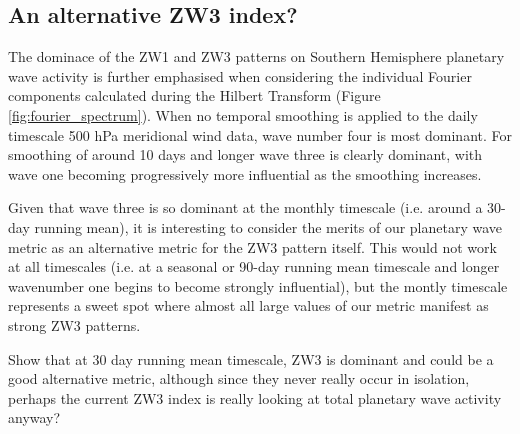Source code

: \subsection{An alternative ZW3 index?}

The dominace of the ZW1 and ZW3 patterns on Southern Hemisphere planetary wave activity is further emphasised when considering the individual Fourier components calculated during the Hilbert Transform (Figure \ref{fig:fourier_spectrum}). When no temporal smoothing is applied to the daily timescale 500 hPa meridional wind data, wave number four is most dominant. For smoothing of around 10 days and longer wave three is clearly dominant, with wave one becoming progressively more influential as the smoothing increases.

Given that wave three is so dominant at the monthly timescale (i.e. around a 30-day running mean), it is interesting to consider the merits of our planetary wave metric as an alternative metric for the ZW3 pattern itself. This would not work at all timescales (i.e. at a seasonal or 90-day running mean timescale and longer wavenumber one begins to become strongly influential), but the montly timescale represents a sweet spot where almost all large values of our metric manifest as strong ZW3 patterns. 


Show that at 30 day running mean timescale, ZW3 is dominant and could be a good alternative metric, although since they never really occur in isolation, perhaps the current ZW3 index is really looking at total planetary wave activity anyway?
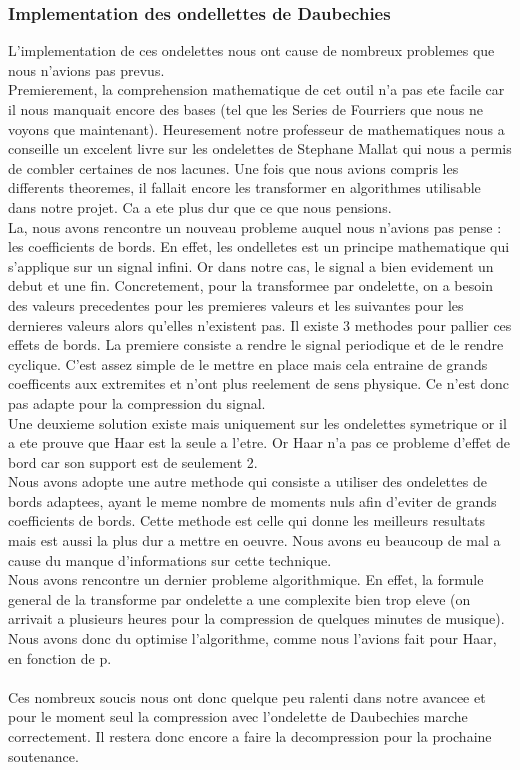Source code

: \documentclass[a4paper,12pt]{article}
\begin{document}
\subsubsection{Implementation des ondellettes de Daubechies}
L'implementation de ces ondelettes nous ont cause de nombreux
problemes que nous n'avions pas prevus.\\
Premierement, la comprehension mathematique de cet outil n'a pas ete
facile car il nous manquait encore des bases (tel que les Series de
Fourriers que nous ne voyons que maintenant). Heuresement notre
professeur de mathematiques nous a conseille un excelent livre sur les
ondelettes de Stephane Mallat qui nous a permis de combler certaines
de nos lacunes. Une fois que nous avions compris les differents
theoremes, il fallait encore les transformer en algorithmes utilisable
dans notre projet. Ca a ete plus dur que ce que nous pensions.\\
La, nous avons rencontre un nouveau probleme auquel nous n'avions pas
pense : les coefficients de bords. En effet, les ondelletes est un
principe mathematique qui s'applique sur un signal infini. Or dans
notre cas, le signal a bien evidement un debut et une
fin. Concretement, pour la transformee par ondelette, on a besoin des
valeurs precedentes pour les premieres valeurs et les suivantes pour
les dernieres valeurs alors qu'elles n'existent pas. Il existe 3
methodes pour pallier ces effets de bords. La premiere consiste a
rendre le signal periodique et de le rendre cyclique. C'est assez
simple de le mettre en place mais cela entraine de grands coefficents
aux extremites et n'ont plus reelement de sens physique. Ce n'est donc
pas adapte pour la compression du signal.\\
Une deuxieme solution existe mais uniquement sur les ondelettes
symetrique or il a ete prouve que Haar est la seule a l'etre. Or Haar
n'a pas ce probleme d'effet de bord car son support est de seulement
2.\\
Nous avons adopte une autre methode qui consiste a utiliser des
ondelettes de bords adaptees, ayant le meme nombre de moments nuls
afin d'eviter de grands coefficients de bords. Cette methode est celle
qui donne les meilleurs resultats mais est aussi la plus dur a mettre
en oeuvre. Nous avons eu beaucoup de mal a cause du manque
d'informations sur cette technique.\\
Nous avons rencontre un dernier probleme algorithmique. En effet, la
formule general de la transforme par ondelette a une complexite bien
trop eleve (on arrivait a plusieurs heures pour la compression de
quelques minutes de musique). Nous avons donc du optimise
l'algorithme, comme nous l'avions fait pour Haar, en fonction de
p.\\\\
Ces nombreux soucis nous ont donc quelque peu ralenti dans notre
avancee et pour le moment seul la compression avec l'ondelette de
Daubechies marche correctement. Il restera donc encore a faire la
decompression pour la prochaine soutenance.
\end{document}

*What is required*:
Give only the number of lines in the entries above that contain the string "avons".

*Solution to the exercise*:
5